Lines that include the string "Copyright" are the ones to copy from the entries below.

____

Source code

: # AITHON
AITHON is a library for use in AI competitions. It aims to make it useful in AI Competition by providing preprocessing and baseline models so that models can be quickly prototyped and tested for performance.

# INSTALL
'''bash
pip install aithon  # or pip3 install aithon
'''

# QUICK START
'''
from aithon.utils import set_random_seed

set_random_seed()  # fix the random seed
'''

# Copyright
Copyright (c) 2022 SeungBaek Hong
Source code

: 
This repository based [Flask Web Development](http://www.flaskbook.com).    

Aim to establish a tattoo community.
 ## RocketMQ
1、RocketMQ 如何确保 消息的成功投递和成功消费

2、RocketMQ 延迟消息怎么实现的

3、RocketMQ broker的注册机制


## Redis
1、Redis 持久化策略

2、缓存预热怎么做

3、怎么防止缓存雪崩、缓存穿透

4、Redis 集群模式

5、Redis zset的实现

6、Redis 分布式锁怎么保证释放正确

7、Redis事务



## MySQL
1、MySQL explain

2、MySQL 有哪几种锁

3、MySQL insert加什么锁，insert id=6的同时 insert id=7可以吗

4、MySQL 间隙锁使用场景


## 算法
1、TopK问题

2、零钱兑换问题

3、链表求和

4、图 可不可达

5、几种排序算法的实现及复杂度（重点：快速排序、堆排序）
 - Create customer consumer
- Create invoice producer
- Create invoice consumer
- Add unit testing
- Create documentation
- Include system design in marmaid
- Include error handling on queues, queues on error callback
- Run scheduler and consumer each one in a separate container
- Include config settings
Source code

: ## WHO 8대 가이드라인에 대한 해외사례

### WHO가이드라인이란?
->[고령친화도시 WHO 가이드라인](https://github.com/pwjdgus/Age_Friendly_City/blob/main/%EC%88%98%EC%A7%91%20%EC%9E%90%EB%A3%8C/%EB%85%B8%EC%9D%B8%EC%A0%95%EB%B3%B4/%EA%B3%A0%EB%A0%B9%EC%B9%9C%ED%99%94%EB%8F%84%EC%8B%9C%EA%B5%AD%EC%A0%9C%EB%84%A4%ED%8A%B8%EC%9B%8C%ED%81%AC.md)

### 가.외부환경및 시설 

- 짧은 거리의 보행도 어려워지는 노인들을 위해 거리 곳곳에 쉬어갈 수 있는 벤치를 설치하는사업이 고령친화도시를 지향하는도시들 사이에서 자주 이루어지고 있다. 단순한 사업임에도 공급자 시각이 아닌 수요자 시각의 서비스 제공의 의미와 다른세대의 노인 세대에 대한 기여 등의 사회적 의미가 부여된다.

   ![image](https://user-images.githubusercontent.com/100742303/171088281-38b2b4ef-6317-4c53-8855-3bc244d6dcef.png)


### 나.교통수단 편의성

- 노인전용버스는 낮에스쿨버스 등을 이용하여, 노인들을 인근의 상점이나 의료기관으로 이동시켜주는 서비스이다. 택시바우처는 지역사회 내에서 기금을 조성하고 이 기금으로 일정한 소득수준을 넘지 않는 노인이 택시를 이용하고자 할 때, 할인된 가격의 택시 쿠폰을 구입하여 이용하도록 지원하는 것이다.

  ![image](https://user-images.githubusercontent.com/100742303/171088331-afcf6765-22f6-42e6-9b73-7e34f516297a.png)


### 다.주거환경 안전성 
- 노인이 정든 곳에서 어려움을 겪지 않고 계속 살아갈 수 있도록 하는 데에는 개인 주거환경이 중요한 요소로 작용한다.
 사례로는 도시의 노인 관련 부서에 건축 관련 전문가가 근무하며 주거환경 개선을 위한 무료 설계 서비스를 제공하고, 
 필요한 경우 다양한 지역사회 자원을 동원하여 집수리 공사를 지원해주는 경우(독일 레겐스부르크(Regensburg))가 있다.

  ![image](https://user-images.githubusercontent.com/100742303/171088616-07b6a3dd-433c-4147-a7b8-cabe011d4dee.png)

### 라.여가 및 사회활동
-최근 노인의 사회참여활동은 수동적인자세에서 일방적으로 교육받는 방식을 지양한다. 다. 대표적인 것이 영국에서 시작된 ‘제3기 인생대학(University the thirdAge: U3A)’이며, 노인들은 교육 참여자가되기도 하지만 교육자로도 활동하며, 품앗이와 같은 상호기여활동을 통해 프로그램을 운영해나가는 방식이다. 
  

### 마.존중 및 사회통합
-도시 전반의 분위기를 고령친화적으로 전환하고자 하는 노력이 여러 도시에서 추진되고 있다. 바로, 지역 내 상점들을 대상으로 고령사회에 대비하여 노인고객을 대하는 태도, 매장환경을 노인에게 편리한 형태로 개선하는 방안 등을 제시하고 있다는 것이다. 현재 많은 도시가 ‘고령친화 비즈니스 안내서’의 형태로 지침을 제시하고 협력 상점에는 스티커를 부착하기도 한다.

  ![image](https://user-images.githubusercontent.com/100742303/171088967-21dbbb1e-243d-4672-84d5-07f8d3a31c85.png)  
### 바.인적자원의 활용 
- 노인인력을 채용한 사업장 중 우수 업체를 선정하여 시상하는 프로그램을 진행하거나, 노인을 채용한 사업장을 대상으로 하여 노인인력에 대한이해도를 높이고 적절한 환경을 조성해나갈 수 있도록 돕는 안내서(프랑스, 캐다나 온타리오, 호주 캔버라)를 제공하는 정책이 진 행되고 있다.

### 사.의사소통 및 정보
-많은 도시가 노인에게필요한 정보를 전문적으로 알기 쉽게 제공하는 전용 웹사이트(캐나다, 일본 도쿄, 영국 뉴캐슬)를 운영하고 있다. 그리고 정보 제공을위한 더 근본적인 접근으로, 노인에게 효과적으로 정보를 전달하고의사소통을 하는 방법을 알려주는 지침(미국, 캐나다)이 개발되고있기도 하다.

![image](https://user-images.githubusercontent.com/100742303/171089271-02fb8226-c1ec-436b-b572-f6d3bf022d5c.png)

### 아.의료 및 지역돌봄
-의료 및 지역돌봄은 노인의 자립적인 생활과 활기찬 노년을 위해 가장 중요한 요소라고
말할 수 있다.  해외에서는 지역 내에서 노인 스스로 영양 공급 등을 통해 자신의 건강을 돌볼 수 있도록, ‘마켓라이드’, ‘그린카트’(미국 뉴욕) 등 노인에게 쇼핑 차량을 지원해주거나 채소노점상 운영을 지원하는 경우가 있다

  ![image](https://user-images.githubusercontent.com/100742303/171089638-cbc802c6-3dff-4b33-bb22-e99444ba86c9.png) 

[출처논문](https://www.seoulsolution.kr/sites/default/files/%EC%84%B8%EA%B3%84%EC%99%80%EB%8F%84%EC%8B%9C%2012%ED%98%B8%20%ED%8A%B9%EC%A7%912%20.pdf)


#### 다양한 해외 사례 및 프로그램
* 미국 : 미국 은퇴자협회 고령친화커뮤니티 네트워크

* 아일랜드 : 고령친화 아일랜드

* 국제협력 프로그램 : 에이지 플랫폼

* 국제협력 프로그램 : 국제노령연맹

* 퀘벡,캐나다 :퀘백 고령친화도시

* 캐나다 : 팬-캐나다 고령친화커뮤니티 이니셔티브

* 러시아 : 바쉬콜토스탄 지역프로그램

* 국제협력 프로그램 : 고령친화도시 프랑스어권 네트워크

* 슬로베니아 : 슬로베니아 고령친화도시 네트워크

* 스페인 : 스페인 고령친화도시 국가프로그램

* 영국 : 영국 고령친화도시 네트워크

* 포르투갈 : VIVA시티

____

◆ Answer for this exercise:
# Copyright
Copyright (c) 2022 SeungBaek Hong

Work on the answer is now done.